Problem requirements: Gather the lines from the material that contain "Release".

Task input:
----------------
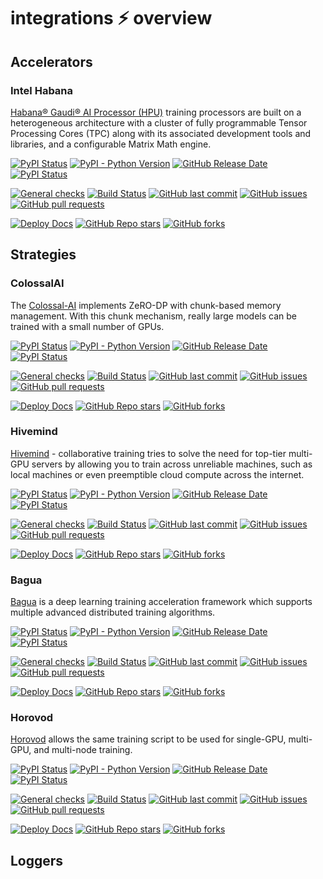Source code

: # integrations ⚡ overview

## Accelerators

### Intel Habana

[Habana® Gaudi® AI Processor (HPU)](https://habana.ai/) training processors are built on a heterogeneous architecture with a cluster of fully programmable Tensor Processing Cores (TPC) along with its associated development tools and libraries, and a configurable Matrix Math engine.

[![PyPI Status](https://badge.fury.io/py/lightning-habana.svg)](https://badge.fury.io/py/lightning-habana)
[![PyPI - Python Version](https://img.shields.io/pypi/pyversions/lightning-habana)](https://pypi.org/project/lightning-habana/)
[![GitHub Release Date](https://img.shields.io/github/release-date/lightning-ai/lightning-habana)](https://github.com/lightning-ai/lightning-habana/releases)
[![PyPI Status](https://pepy.tech/badge/lightning-habana)](https://pepy.tech/project/lightning-habana)

[![General checks](https://github.com/Lightning-AI/lightning-habana/actions/workflows/ci-checks.yml/badge.svg?event=push)](https://github.com/Lightning-AI/lightning-habana/actions/workflows/ci-checks.yml)
[![Build Status](https://dev.azure.com/Lightning-AI/compatibility/_apis/build/status/Lightning-AI.lightning-Habana?branchName=main)](https://dev.azure.com/Lightning-AI/compatibility/_build/latest?definitionId=45&branchName=main)
[![GitHub last commit](https://img.shields.io/github/last-commit/lightning-ai/lightning-habana)](https://github.com/Lightning-AI/lightning-Habana/commits)
[![GitHub issues](https://img.shields.io/github/issues/lightning-ai/lightning-habana)](https://github.com/Lightning-AI/lightning-Habana/issues)
[![GitHub pull requests](https://img.shields.io/github/issues-pr/lightning-ai/lightning-habana)](https://github.com/Lightning-AI/lightning-Habana/pulls)

[![Deploy Docs](https://github.com/Lightning-AI/lightning-Habana/actions/workflows/docs-deploy.yml/badge.svg)](https://lightning-ai.github.io/lightning-Habana/)
[![GitHub Repo stars](https://img.shields.io/github/stars/Lightning-AI/lightning-habana?style=social)](https://github.com/Lightning-AI/lightning-habana/stargazers)
[![GitHub forks](https://img.shields.io/github/forks/lightning-ai/lightning-habana?style=social)](https://github.com/Lightning-AI/lightning-habana/forks)

## Strategies

### ColossalAI

The [Colossal-AI](https://colossalai.org/) implements ZeRO-DP with chunk-based memory management.
With this chunk mechanism, really large models can be trained with a small number of GPUs.

[![PyPI Status](https://badge.fury.io/py/lightning-colossalai.svg)](https://badge.fury.io/py/lightning-colossalai)
[![PyPI - Python Version](https://img.shields.io/pypi/pyversions/lightning-colossalai)](https://pypi.org/project/lightning-colossalai/)
[![GitHub Release Date](https://img.shields.io/github/release-date/lightning-ai/lightning-colossalai)](https://github.com/lightning-ai/lightning-colossalai/releases)
[![PyPI Status](https://pepy.tech/badge/lightning-colossalai)](https://pepy.tech/project/lightning-colossalai)

[![General checks](https://github.com/Lightning-AI/lightning-colossalai/actions/workflows/ci-checks.yml/badge.svg?event=push)](https://github.com/Lightning-AI/lightning-colossalai/actions/workflows/ci-checks.yml)
[![Build Status](https://dev.azure.com/Lightning-AI/compatibility/_apis/build/status/Lightning-AI.lightning-colossalai?branchName=main)](https://dev.azure.com/Lightning-AI/compatibility/_build/latest?definitionId=42&branchName=main)
[![GitHub last commit](https://img.shields.io/github/last-commit/lightning-ai/lightning-colossalai)](https://github.com/Lightning-AI/lightning-colossalai/commits)
[![GitHub issues](https://img.shields.io/github/issues/lightning-ai/lightning-colossalai)](https://github.com/Lightning-AI/lightning-colossalai/issues)
[![GitHub pull requests](https://img.shields.io/github/issues-pr/lightning-ai/lightning-colossalai)](https://github.com/Lightning-AI/lightning-colossalai/pulls)

[![Deploy Docs](https://github.com/Lightning-AI/lightning-colossalai/actions/workflows/docs-deploy.yml/badge.svg)](https://lightning-ai.github.io/lightning-ColossalAI/)
[![GitHub Repo stars](https://img.shields.io/github/stars/Lightning-AI/lightning-colossalai?style=social)](https://github.com/Lightning-AI/lightning-colossalai/stargazers)
[![GitHub forks](https://img.shields.io/github/forks/lightning-ai/lightning-colossalai?style=social)](https://github.com/Lightning-AI/lightning-colossalai/forks)

### Hivemind

[Hivemind](https://github.com/learning-at-home/hivemind) - collaborative training tries to solve the need for top-tier multi-GPU servers by allowing you to train across unreliable machines, such as local machines or even preemptible cloud compute across the internet.

[![PyPI Status](https://badge.fury.io/py/lightning-hivemind.svg)](https://badge.fury.io/py/lightning-hivemind)
[![PyPI - Python Version](https://img.shields.io/pypi/pyversions/lightning-hivemind)](https://pypi.org/project/lightning-hivemind/)
[![GitHub Release Date](https://img.shields.io/github/release-date/lightning-ai/lightning-hivemind)](https://github.com/lightning-ai/lightning-hivemind/releases)
[![PyPI Status](https://pepy.tech/badge/lightning-hivemind)](https://pepy.tech/project/lightning-hivemind)

[![General checks](https://github.com/Lightning-AI/lightning-hivemind/actions/workflows/ci-checks.yml/badge.svg?event=push)](https://github.com/Lightning-AI/lightning-hivemind/actions/workflows/ci-checks.yml)
[![Build Status](https://dev.azure.com/Lightning-AI/compatibility/_apis/build/status/Lightning-AI.lightning-Hivemind?branchName=main)](https://dev.azure.com/Lightning-AI/compatibility/_build/latest?definitionId=43&branchName=main)
[![GitHub last commit](https://img.shields.io/github/last-commit/lightning-ai/lightning-hivemind)](https://github.com/Lightning-AI/lightning-hivemind/commits)
[![GitHub issues](https://img.shields.io/github/issues/lightning-ai/lightning-hivemind)](https://github.com/Lightning-AI/lightning-hivemind/issues)
[![GitHub pull requests](https://img.shields.io/github/issues-pr/lightning-ai/lightning-hivemind)](https://github.com/Lightning-AI/lightning-hivemind/pulls)

[![Deploy Docs](https://github.com/Lightning-AI/lightning-hivemind/actions/workflows/docs-deploy.yml/badge.svg)](https://lightning-ai.github.io/lightning-Hivemind/)
[![GitHub Repo stars](https://img.shields.io/github/stars/Lightning-AI/lightning-hivemind?style=social)](https://github.com/Lightning-AI/lightning-hivemind/stargazers)
[![GitHub forks](https://img.shields.io/github/forks/lightning-ai/lightning-hivemind?style=social)](https://github.com/Lightning-AI/lightning-hivemind/forks)

### Bagua

[Bagua](https://github.com/BaguaSys/bagua) is a deep learning training acceleration framework which supports multiple advanced distributed
training algorithms.

[![PyPI Status](https://badge.fury.io/py/lightning-bagua.svg)](https://badge.fury.io/py/lightning-bagua)
[![PyPI - Python Version](https://img.shields.io/pypi/pyversions/lightning-bagua)](https://pypi.org/project/lightning-bagua/)
[![GitHub Release Date](https://img.shields.io/github/release-date/lightning-ai/lightning-bagua)](https://github.com/lightning-ai/lightning-bagua/releases)
[![PyPI Status](https://pepy.tech/badge/lightning-bagua)](https://pepy.tech/project/lightning-bagua)

[![General checks](https://github.com/Lightning-AI/lightning-bagua/actions/workflows/ci-checks.yml/badge.svg?event=push)](https://github.com/Lightning-AI/lightning-bagua/actions/workflows/ci-checks.yml)
[![Build Status](https://dev.azure.com/Lightning-AI/compatibility/_apis/build/status/Lightning-AI.lightning-Bagua?branchName=main)](https://dev.azure.com/Lightning-AI/compatibility/_build/latest?definitionId=47&branchName=main)
[![GitHub last commit](https://img.shields.io/github/last-commit/lightning-ai/lightning-bagua)](https://github.com/Lightning-AI/lightning-bagua/commits)
[![GitHub issues](https://img.shields.io/github/issues/lightning-ai/lightning-bagua)](https://github.com/Lightning-AI/lightning-bagua/issues)
[![GitHub pull requests](https://img.shields.io/github/issues-pr/lightning-ai/lightning-bagua)](https://github.com/Lightning-AI/lightning-bagua/pulls)

[![Deploy Docs](https://github.com/Lightning-AI/lightning-bagua/actions/workflows/docs-deploy.yml/badge.svg)](https://lightning-ai.github.io/lightning-Bagua/)
[![GitHub Repo stars](https://img.shields.io/github/stars/Lightning-AI/lightning-bagua?style=social)](https://github.com/Lightning-AI/lightning-bagua/stargazers)
[![GitHub forks](https://img.shields.io/github/forks/lightning-ai/lightning-bagua?style=social)](https://github.com/Lightning-AI/lightning-bagua/forks)

### Horovod

[Horovod](http://horovod.ai) allows the same training script to be used for single-GPU, multi-GPU, and multi-node training.

[![PyPI Status](https://badge.fury.io/py/lightning-horovod.svg)](https://badge.fury.io/py/lightning-horovod)
[![PyPI - Python Version](https://img.shields.io/pypi/pyversions/lightning-horovod)](https://pypi.org/project/lightning-horovod/)
[![GitHub Release Date](https://img.shields.io/github/release-date/lightning-ai/lightning-horovod)](https://github.com/lightning-ai/lightning-horovod/releases)
[![PyPI Status](https://pepy.tech/badge/lightning-horovod)](https://pepy.tech/project/lightning-horovod)

[![General checks](https://github.com/Lightning-AI/lightning-horovod/actions/workflows/ci-checks.yml/badge.svg?event=push)](https://github.com/Lightning-AI/lightning-horovod/actions/workflows/ci-checks.yml)
[![Build Status](https://dev.azure.com/Lightning-AI/compatibility/_apis/build/status/Lightning-AI.lightning-horovod?branchName=main)](https://dev.azure.com/Lightning-AI/compatibility/_build/latest?definitionId=44&branchName=main)
[![GitHub last commit](https://img.shields.io/github/last-commit/lightning-ai/lightning-horovod)](https://github.com/Lightning-AI/lightning-horovod/commits)
[![GitHub issues](https://img.shields.io/github/issues/lightning-ai/lightning-horovod)](https://github.com/Lightning-AI/lightning-horovod/issues)
[![GitHub pull requests](https://img.shields.io/github/issues-pr/lightning-ai/lightning-horovod)](https://github.com/Lightning-AI/lightning-horovod/pulls)

[![Deploy Docs](https://github.com/Lightning-AI/lightning-horovod/actions/workflows/docs-deploy.yml/badge.svg)](https://lightning-ai.github.io/lightning-Horovod/)
[![GitHub Repo stars](https://img.shields.io/github/stars/Lightning-AI/lightning-horovod?style=social)](https://github.com/Lightning-AI/lightning-horovod/stargazers)
[![GitHub forks](https://img.shields.io/github/forks/lightning-ai/lightning-horovod?style=social)](https://github.com/Lightning-AI/lightning-horovod/forks)

## Loggers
----------------
Output of the task:
[![GitHub Release Date](https://img.shields.io/github/release-date/lightning-ai/lightning-habana)](https://github.com/lightning-ai/lightning-habana/releases)
[![GitHub Release Date](https://img.shields.io/github/release-date/lightning-ai/lightning-colossalai)](https://github.com/lightning-ai/lightning-colossalai/releases)
[![GitHub Release Date](https://img.shields.io/github/release-date/lightning-ai/lightning-hivemind)](https://github.com/lightning-ai/lightning-hivemind/releases)
[![GitHub Release Date](https://img.shields.io/github/release-date/lightning-ai/lightning-bagua)](https://github.com/lightning-ai/lightning-bagua/releases)
[![GitHub Release Date](https://img.shields.io/github/release-date/lightning-ai/lightning-horovod)](https://github.com/lightning-ai/lightning-horovod/releases)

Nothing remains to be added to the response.